Ohnesorgs Todesschütze soll Stasi-Spitzel gewesen sein

Fanal für eine ganze Generation

Als vor 42 Jahren am 2. Juni 1967 eine Polizeikugel in West-Berlin den Studenten Benno Ohnesorg tötete, eskalierten schlagartig die studentischen Proteste. Innerhalb kurzer Zeit erfassten sie fast alle Universitätsstädte und schufen die Grundlage für die nachfolgende 68er Bewegung. Jetzt berichten Medien, dass Ohnesorgs Todesschütze Stasi-Spitzel gewesen sein soll.

Autor/in:
Karl-Heinz Gräfe
 (DR)

Selbst die RAF-nahe "Bewegung 2. Juni" erinnerte mit ihrem Namen an den Tod Ohnesorgs. Jetzt wurde nach ZDF-Recherchen bekannt, dass der Polizist, der Ohnesorg erschoss, für die DDR-Staatssicherheit gearbeitet haben und zudem Mitglied der SED gewesen sein soll.

Allerdings warnen Historiker und Politiker davor, die Geschichte der Studentenproteste umschreiben zu wollen. Auch der Spionageexperte der Birthler-Behörde, Helmut Müller-Enbergs, sagte dem ZDF, es gebe keinen Hinweis in der Stasi Akte, dass der später freigesprochene Polizeiobermeister Karl-Heinz Kurras einen Auftrag hatte, Ohnesorg zu erschießen.

Zum Hintergrund
Beim Besuch des iranischen Staatsoberhauptes von Schah Rezah Pahlewi in Bonn und West-Berlin wurde die höchste Alarmstufe ausgerufen. Vor der Deutschen Oper in der Berliner Bismarckstraße, wo dem Kaiserpaar Mozarts "Zauberflöte" vorgeführt wurde, herrschten bürgerkriegsähnliche Zustände. In dieser aufgeheizten Situation erschoss Kurras den in einen Hinterhof geflüchteten Ohnesorg. Sein Tod war wie ein Fanal für die späteren Studentenproteste, die sich über ganz Westdeutschland ausbreiteten.

Diese Proteste waren Bestandteil der in jenen Jahren über die Hochschulen hinaus wachsenden "Außerparlamentarischen Opposition" (APO).
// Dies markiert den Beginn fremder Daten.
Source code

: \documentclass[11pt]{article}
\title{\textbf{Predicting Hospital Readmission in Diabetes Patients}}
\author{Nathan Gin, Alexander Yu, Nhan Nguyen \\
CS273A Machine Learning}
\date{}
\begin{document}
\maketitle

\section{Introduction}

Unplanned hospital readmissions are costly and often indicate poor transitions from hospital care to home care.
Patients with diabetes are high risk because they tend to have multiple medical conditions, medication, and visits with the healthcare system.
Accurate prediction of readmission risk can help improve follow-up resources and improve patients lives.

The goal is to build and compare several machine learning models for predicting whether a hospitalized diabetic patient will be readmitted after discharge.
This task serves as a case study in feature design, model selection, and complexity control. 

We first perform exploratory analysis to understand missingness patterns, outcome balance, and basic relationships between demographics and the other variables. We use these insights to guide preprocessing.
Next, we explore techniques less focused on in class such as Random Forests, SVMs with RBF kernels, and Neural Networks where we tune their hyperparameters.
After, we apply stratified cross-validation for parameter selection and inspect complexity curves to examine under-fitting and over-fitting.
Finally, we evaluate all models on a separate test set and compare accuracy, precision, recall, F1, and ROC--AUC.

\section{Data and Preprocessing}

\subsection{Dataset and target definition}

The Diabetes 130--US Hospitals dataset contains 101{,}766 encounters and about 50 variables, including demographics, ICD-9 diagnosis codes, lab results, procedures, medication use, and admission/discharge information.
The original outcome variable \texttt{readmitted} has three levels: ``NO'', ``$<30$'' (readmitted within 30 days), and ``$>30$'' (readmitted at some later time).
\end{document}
Sie sollte vor allem die nicht zu spürende Parlamentsopposition ersetzen, die sich seit Ende 1966 mit der Bildung der Großen Koalition auf die kleine FDP-Bundestagsfraktion beschränkte. Vorbild war die amerikanische Studentenbewegung, die gegen den Krieg der USA in Vietnam opponierte und gleiche Bürgerrechte für die schwarzen US-Amerikaner forderte.

"Unter den Talaren der Muff von 1000 Jahren"
Der Protest der heranwachsenden Generation galt zunächst den verkrusteten Hochschulverhältnissen. Die Hochschüler skandierten: "Unter den Talaren der Muff von 1000 Jahren." Ins Visier geriet vor allem das "Establishment", die konservativen Eliten, die für die restaurativen Tendenzen in der Bundesrepublik verantwortlich gemacht wurden. Ein Reizthema bildete auch die ausgebliebene gesellschaftliche Auseinandersetzung mit dem Nationalsozialismus und seinen erneut agierenden Amtsträgern.

Ab 1970 zerfiel die Protestbewegung, Teile drifteten in den Linksradikalismus oder den Terrorismus der RAF ab. Manche der "68er" traten den "Marsch durch die Institutionen" an - und kamen als Realpolitikern bis in Ministerämter.